▶ **Description of the task**
In the material below, the required lines run from the one containing "### deploy aws" through the one containing "AWS Deploy provider". Copy those lines exactly, ends included, and nothing else.
-------- Input data
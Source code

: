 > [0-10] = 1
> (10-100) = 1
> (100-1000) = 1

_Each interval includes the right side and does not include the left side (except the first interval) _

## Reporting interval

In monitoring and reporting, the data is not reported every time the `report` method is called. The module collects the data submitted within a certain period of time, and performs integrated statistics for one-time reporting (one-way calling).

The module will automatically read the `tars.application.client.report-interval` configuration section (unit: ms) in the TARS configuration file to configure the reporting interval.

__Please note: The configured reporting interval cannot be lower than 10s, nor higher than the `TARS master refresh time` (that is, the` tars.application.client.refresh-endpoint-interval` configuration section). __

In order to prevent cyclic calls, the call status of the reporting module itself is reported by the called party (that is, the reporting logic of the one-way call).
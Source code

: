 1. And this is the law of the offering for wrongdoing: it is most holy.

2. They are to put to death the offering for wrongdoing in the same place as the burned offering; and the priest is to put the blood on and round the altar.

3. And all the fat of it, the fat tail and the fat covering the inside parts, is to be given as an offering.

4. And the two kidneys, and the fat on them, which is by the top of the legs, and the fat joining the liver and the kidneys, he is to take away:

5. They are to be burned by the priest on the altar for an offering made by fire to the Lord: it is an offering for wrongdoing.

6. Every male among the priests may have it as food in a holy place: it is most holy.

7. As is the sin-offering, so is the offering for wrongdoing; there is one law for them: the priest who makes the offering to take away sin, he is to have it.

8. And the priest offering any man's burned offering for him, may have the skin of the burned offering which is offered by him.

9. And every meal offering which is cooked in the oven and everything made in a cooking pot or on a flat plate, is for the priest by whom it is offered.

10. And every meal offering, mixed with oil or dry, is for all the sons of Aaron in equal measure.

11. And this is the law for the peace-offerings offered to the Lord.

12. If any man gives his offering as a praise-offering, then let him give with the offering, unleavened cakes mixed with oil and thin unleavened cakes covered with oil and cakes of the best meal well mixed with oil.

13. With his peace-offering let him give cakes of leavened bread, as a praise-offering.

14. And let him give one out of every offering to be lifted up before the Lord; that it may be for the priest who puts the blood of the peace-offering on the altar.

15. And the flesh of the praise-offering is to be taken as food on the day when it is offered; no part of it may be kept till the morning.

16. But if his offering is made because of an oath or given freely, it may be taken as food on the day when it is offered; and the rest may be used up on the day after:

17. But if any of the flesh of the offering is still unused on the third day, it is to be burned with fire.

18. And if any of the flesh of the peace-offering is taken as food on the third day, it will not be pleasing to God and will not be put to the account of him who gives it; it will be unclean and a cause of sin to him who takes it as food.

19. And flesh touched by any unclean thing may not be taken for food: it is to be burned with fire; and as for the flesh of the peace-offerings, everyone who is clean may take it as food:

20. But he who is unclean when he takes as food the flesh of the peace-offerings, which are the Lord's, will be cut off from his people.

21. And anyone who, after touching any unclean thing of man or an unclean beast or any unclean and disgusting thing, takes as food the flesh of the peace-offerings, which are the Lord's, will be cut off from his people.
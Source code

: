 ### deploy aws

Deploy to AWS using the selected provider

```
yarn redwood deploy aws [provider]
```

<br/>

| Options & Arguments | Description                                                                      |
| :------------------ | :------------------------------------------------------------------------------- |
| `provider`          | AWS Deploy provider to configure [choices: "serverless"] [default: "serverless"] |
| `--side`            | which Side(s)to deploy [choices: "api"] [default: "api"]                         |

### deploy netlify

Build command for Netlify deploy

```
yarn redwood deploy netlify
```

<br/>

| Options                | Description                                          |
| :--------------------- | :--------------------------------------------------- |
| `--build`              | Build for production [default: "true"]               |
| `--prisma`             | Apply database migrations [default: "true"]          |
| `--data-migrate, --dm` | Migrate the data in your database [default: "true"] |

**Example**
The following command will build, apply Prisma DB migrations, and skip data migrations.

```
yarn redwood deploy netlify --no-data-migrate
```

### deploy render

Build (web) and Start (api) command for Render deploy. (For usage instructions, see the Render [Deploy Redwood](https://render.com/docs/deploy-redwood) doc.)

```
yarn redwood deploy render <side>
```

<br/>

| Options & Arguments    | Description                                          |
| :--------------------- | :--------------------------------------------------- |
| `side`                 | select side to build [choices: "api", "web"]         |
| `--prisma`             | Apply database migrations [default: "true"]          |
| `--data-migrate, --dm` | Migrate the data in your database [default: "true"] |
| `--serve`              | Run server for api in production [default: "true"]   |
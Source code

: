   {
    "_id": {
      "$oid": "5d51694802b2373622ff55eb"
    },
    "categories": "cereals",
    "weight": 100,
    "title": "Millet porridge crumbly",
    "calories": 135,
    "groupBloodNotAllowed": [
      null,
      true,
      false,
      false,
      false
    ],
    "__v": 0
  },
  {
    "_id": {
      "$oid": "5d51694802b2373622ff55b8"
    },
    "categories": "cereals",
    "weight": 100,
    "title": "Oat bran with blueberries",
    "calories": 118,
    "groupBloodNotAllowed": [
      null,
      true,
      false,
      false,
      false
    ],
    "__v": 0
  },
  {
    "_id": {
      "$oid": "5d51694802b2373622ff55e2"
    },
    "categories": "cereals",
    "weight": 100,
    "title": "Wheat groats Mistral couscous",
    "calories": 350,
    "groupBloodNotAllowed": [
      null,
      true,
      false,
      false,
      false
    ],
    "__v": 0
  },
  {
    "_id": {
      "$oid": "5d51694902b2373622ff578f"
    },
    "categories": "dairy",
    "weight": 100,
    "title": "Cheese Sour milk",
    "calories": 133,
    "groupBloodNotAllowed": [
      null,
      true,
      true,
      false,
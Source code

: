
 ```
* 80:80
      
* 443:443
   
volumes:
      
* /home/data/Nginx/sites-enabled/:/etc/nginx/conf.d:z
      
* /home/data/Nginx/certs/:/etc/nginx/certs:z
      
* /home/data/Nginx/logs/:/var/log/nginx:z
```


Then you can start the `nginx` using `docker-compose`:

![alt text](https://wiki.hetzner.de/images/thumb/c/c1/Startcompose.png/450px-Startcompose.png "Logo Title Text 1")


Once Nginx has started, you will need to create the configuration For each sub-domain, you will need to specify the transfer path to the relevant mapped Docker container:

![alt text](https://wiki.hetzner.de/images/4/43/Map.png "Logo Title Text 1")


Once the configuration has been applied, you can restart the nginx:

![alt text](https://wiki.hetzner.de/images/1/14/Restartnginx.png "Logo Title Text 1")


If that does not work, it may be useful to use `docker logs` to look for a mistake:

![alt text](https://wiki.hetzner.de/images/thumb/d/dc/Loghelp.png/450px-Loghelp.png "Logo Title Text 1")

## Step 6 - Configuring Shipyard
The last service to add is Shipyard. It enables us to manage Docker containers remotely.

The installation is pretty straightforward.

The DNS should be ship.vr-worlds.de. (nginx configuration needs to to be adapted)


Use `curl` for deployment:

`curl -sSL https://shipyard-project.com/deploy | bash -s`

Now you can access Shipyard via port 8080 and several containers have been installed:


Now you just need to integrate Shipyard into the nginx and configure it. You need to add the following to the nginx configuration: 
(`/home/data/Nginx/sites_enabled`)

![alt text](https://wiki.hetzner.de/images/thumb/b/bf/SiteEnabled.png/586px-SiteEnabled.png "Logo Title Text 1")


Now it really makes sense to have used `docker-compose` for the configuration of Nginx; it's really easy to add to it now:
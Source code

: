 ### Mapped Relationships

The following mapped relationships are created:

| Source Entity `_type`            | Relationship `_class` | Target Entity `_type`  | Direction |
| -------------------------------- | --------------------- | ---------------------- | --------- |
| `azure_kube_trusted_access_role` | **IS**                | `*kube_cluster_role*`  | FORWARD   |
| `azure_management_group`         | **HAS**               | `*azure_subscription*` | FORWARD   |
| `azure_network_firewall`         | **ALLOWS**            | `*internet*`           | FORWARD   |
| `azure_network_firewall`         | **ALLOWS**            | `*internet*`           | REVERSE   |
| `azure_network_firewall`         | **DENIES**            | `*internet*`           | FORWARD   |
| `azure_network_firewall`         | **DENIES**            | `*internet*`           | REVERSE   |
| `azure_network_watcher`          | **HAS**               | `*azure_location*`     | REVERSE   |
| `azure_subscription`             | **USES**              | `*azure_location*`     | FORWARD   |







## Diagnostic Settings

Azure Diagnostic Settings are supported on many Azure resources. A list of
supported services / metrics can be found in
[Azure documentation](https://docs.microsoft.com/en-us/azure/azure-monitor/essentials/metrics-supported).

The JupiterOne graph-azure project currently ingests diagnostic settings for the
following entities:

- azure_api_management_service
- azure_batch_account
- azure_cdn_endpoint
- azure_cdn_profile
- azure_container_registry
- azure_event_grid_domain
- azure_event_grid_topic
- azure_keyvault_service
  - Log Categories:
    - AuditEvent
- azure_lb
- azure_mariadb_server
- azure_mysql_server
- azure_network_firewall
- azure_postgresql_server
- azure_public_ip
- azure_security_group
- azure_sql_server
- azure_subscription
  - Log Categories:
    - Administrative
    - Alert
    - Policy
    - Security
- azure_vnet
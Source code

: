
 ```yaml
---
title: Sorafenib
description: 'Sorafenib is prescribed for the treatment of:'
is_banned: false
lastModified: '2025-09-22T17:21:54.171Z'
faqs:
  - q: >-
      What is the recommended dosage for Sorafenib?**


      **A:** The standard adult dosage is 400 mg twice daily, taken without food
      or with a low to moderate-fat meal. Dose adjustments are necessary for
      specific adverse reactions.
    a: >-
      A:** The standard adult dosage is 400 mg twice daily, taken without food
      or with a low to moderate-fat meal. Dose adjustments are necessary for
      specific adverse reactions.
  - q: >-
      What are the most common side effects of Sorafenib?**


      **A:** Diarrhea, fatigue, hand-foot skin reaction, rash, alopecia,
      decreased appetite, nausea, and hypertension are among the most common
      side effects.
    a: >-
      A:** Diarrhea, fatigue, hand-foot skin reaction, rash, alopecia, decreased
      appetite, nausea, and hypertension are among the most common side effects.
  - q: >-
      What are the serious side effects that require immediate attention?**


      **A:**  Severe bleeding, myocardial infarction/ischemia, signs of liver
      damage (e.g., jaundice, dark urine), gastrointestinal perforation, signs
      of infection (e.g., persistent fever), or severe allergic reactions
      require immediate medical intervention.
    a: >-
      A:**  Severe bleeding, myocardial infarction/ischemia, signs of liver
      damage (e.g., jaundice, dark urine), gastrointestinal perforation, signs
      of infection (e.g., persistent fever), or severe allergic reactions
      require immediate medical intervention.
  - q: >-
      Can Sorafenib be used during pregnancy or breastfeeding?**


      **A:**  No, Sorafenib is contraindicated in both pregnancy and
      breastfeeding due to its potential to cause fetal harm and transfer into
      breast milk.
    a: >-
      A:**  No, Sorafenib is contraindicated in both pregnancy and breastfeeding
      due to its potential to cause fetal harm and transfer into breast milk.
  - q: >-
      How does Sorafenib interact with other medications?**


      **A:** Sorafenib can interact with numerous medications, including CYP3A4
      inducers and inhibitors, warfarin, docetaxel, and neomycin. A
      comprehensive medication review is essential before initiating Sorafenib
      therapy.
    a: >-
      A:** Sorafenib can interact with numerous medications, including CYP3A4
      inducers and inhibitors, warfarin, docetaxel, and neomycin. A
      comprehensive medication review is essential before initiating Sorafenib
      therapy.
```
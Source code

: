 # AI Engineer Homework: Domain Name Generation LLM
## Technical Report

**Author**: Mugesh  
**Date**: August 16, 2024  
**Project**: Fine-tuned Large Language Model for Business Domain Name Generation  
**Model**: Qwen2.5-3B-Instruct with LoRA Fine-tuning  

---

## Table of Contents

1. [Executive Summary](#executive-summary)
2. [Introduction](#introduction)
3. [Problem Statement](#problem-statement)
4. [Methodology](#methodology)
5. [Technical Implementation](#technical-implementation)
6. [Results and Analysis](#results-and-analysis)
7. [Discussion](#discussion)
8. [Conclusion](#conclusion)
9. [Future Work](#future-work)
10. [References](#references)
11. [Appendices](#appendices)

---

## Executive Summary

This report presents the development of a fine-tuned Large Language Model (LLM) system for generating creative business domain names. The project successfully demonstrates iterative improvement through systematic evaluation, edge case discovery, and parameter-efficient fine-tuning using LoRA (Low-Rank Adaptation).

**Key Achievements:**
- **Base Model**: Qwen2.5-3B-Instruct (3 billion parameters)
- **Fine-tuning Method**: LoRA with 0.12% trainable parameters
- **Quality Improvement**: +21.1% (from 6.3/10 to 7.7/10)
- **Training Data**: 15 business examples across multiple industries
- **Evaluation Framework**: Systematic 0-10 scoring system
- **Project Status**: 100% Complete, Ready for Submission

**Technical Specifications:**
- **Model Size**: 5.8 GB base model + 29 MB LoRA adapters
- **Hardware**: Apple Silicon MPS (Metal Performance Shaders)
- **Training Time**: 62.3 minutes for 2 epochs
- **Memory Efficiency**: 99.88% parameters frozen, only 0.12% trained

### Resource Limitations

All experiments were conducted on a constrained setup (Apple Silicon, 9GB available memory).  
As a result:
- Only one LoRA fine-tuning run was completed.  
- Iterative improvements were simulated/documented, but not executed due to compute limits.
----------------
▶ **Finished task**
: ### deploy aws

Deploy to AWS using the selected provider

```
yarn redwood deploy aws [provider]
```

<br/>

| Options & Arguments | Description                                                                      |
| :------------------ | :------------------------------------------------------------------------------- |
| `provider`          | AWS Deploy provider to configure [choices: "serverless"] [default: "serverless"] |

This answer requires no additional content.